Katalogtext zur Installation "wir waren ja nur Mädchen" von Martin Breindl, November 1998 |
EIN HAUS ZUM SPRECHEN BRINGEN Irgendwann wird ein Gebäude errichtet und dann seiner Bestimmung übergeben. Menschen ziehen ein, benützen es, bewegen sich darin. Damit beginnt dieses Gebäude zu leben. Vielfältigste Begegnungen finden statt, Menschen erleben Freude, Sorgen, Kummer. Sie kommunizieren miteinander, lieben einander, hassen sich und hinterlassen Spuren. Das Gebäude altert. Alles was gesprochen, erlebt und getan wird fällt als eine Art Zeitschatten auf die Architektur eines Ortes. Betritt man einen solchen Ort, fühlt man oft einen Hauch seiner Geschichte. Als gäbe es einen Atem, einen Puls im Material des Hauses, als wäre es durchzogen von sensitiven Nervenbahnen, die alles registriert haben, was je in ihm geschehen ist. Und dann wünschte man, das Gebäude würde seine Geschichte wieder freigeben und einfach zu sprechen beginnen. Wände haben Ohren, aber Mauern schweigen. Normalerweise. Ein Haus zum Sprechen bringen, Vergangenes gegenwärtig werden zu lassen heisst die gedachte zeitliche Linearität von Geschichte aufzuheben, dynamische Prozesse zeitgleich zu kumulieren. Wir legen ein Fenster über einen Abschnitt der Zeit, und innerhalb dieses Fensters ist alles simultan vorhanden - erlebbar als Geschehen ohne Ursachen und Wirkungen, ohne hierarchische Abhängigkeiten und moralisierende Wertungen. Je grösser dieses Fenster, dieser Zeitausschnitt ist, desto mehr beginnt die räumliche Stabilität des konkreten Ortes aufzubrechen. Wände verschwinden, die reale Architektur verschwimmt. Die übereinanderliegenden Zeitschatten verdichten sich, erstarren zu realem Geschehen. Was übrigbleibt ist nicht die aus Stein gebaute Architektur des Hauses sondern das vielfältige dynamische Beziehungsgeflecht der Menschen, die sich in ihm beweg(t)en. |
DAS ZEITFENSTER / DIE STIMME(N) DES HAUSES Es gab eine Zeit im Leben des Gebäudes, das jetzt "OK - Centrum für Gegenwartskunst" heisst, da war es ausschliesslich von Frauen bewohnt. 24 Jahre lang - von 1945 bis 1968 - war es der Mikrokosmos einer Klosterschule, der keine Männer zuliess, im Makrokosmos einer Geschichte, in der (zumindest offiziell) keine Frau etwas verloren hatte. Das Fenster, das es aufzustossen galt, geht in eine Zeit, aus der die (männliche) Geschichtsschreibung Frauen verschwinden hat lassen.
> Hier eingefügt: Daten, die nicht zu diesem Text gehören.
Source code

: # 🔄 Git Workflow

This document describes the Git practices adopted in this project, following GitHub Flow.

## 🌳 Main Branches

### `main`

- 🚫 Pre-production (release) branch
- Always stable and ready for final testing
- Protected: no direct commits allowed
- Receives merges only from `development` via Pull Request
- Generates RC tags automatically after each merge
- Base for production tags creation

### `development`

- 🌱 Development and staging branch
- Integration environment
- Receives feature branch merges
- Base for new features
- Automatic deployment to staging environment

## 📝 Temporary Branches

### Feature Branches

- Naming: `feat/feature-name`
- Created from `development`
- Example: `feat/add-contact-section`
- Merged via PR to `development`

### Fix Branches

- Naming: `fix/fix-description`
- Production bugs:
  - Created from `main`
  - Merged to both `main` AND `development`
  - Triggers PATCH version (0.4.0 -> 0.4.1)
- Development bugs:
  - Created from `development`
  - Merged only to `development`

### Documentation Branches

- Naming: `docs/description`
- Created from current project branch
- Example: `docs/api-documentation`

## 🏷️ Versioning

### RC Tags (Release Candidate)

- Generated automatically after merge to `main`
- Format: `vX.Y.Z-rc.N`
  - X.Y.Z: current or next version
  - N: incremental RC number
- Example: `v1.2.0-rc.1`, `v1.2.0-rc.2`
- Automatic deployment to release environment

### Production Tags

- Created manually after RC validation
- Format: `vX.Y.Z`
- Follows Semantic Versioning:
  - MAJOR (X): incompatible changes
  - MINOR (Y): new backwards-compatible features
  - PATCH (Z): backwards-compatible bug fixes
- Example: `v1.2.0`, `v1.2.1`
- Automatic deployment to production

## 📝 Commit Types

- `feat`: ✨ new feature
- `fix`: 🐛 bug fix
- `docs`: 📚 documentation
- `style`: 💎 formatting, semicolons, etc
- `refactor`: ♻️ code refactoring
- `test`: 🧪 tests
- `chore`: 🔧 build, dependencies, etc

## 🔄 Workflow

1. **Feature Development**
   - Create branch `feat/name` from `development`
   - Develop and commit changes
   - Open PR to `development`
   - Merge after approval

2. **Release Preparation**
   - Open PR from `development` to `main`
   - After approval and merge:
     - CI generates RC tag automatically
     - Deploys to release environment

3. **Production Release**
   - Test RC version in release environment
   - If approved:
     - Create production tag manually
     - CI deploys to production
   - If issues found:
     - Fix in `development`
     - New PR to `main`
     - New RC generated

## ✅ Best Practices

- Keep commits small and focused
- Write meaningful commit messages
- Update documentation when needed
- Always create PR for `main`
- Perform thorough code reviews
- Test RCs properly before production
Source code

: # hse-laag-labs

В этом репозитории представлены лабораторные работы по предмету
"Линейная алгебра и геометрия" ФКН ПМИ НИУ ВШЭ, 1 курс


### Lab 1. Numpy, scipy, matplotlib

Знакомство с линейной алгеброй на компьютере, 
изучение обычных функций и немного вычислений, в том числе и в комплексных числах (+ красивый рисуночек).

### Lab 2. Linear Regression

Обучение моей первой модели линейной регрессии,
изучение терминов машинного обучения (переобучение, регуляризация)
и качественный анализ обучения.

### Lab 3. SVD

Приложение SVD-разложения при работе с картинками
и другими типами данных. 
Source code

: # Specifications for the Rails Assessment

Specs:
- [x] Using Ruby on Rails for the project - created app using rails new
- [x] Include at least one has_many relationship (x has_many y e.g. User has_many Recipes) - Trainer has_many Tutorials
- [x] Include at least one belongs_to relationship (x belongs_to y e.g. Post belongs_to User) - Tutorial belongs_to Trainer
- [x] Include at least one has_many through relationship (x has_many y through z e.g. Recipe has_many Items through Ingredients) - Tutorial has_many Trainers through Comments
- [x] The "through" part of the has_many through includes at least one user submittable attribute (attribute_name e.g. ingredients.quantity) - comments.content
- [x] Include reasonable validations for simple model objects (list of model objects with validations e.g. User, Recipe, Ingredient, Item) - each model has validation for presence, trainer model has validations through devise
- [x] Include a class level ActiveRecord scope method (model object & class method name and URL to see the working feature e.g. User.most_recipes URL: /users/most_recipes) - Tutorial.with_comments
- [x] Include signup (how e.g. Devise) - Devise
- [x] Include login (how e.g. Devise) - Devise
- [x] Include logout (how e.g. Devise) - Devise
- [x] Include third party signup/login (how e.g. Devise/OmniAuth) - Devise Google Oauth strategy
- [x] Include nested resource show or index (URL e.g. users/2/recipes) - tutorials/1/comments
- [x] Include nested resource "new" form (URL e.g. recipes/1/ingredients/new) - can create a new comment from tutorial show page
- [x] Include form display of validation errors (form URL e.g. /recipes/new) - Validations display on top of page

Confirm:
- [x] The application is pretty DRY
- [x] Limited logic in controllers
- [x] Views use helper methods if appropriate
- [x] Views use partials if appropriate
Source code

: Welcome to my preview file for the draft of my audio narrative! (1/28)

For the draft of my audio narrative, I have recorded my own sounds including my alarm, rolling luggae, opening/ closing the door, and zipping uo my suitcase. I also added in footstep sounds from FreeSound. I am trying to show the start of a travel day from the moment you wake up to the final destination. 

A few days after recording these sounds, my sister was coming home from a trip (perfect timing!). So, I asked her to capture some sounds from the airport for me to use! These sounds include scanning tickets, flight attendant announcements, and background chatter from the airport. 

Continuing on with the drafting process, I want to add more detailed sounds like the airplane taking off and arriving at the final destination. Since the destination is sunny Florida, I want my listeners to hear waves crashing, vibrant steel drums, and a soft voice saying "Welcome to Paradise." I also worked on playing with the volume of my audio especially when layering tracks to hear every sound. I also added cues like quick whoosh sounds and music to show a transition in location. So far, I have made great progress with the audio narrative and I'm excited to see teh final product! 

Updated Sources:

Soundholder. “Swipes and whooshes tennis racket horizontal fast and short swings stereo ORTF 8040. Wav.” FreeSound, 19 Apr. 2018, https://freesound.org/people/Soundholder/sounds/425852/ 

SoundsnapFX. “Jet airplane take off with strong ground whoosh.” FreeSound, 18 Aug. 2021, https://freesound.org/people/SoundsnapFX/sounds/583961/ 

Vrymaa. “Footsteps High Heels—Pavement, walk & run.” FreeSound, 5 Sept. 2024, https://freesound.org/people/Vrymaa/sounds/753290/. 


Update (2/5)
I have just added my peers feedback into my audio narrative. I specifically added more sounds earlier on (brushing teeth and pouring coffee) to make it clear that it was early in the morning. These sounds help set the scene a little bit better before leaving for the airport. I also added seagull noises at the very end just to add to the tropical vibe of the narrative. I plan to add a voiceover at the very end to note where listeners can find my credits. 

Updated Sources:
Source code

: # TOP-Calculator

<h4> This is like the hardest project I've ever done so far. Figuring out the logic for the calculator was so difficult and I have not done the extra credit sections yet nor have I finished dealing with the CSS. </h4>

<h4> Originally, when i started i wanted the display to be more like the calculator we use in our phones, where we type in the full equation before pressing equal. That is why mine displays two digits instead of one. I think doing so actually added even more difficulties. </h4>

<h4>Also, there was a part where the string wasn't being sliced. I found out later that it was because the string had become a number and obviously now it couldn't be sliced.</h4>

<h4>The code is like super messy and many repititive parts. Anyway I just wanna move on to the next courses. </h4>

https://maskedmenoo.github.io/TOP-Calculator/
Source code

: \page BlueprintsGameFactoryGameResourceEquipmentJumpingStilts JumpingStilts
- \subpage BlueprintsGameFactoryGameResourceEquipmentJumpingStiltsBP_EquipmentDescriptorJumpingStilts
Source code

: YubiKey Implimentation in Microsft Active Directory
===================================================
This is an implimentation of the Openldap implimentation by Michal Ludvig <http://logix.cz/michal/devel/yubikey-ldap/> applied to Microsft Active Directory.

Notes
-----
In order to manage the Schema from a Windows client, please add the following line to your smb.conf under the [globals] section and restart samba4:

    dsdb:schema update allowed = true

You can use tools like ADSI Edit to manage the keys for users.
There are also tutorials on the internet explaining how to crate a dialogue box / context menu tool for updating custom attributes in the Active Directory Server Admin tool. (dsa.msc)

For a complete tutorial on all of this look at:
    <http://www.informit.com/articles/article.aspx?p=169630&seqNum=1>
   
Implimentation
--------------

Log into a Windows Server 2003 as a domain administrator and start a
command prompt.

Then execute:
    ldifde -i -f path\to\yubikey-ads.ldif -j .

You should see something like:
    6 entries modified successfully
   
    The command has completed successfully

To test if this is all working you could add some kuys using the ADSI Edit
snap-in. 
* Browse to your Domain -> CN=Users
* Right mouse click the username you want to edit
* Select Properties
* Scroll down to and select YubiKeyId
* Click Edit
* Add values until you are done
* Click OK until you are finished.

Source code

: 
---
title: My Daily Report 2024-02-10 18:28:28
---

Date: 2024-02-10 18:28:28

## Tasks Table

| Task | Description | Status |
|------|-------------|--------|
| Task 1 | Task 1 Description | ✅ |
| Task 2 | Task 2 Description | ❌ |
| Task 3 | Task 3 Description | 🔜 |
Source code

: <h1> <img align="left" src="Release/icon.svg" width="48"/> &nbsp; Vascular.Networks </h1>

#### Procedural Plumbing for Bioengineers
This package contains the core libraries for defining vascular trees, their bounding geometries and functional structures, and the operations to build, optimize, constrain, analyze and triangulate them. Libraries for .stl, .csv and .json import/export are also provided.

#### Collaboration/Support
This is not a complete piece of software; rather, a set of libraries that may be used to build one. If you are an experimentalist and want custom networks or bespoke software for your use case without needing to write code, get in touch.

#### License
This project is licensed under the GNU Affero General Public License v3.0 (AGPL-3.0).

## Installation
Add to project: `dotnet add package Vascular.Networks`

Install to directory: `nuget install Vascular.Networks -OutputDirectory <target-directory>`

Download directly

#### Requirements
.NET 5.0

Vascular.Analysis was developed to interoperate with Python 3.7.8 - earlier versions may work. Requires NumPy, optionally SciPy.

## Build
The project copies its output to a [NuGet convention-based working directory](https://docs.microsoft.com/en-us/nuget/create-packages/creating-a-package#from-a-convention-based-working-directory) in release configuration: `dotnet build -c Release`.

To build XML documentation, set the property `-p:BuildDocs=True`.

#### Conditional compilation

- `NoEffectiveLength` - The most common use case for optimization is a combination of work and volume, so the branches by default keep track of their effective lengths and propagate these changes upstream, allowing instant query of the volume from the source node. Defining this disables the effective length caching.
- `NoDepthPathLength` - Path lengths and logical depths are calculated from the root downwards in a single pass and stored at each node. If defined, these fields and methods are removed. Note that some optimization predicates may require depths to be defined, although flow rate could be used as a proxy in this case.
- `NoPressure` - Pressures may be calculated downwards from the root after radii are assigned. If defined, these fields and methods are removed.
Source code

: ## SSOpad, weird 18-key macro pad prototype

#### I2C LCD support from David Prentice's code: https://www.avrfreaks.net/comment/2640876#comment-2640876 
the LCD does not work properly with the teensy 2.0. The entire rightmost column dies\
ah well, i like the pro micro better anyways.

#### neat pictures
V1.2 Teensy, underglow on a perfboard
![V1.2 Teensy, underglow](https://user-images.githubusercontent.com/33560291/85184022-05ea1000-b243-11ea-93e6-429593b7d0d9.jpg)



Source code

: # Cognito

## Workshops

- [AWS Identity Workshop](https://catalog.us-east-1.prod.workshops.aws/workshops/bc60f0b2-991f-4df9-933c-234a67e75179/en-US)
Wobei seltsamerweise zwei Befreiungsversuche den Rahmen dieses Fensters bilden: die Befreiung von der nationalsozialistischen Ideologie einerseits und die Studentenbewegung des Jahres 1968 andererseits. Um das Gebäude zum Sprechen über diese Zeit zu bringen, wählten wir als Stimme die Stimmen der Frauen, die damals das Haus belebt haben. Ihre Erlebnisse und Gedanken sollten als sinnlich wahrnehmbare Ereignisse an den Ort zurückgebracht werden, an dem sie entstanden sind. Auf einen Aufruf (mit alten Klassenfotos) in den Medien meldeten sich zahlreiche ehemalige Schülerinnen. Mit etwa 70 von ihnen wurden ausführliche Gespräche geführt, die auf Band aufgezeichnet wurden: über die Schule, über das Leben in dieser Zeit, über das Frauenbild, über Wünsche und Träume und ob sie in Erfüllung gegangen sind; aber auch über Alltäglichkeiten wie Mode, Essen, Kino oder Musik. Die Gespräche wurden nach der "oral history" Methode gestaltet, d. h. in bewusst entspannter Atmosphäre mit nur wenigen behutsamen (Nach-)Fragen. Wichtig war der persönliche Duktus, der möglichst individuellen Erfahrungen Raum geben sollte. Vermieden sollte werden, dass von vornherein eine Realität konstruiert wird, die den Tatsachen nicht entspricht. Und das kristallisierte sich aus den Gesprächen dann auch klar heraus: So etwas wie die Wahrheit existiert nicht. Es gibt eine Fülle von Wahrheiten, die in ihren Weitläufig- und Widersprüchlichkeiten zusammen ein dynamisches Feld ergeben, das wir Wirklichkeit nennen.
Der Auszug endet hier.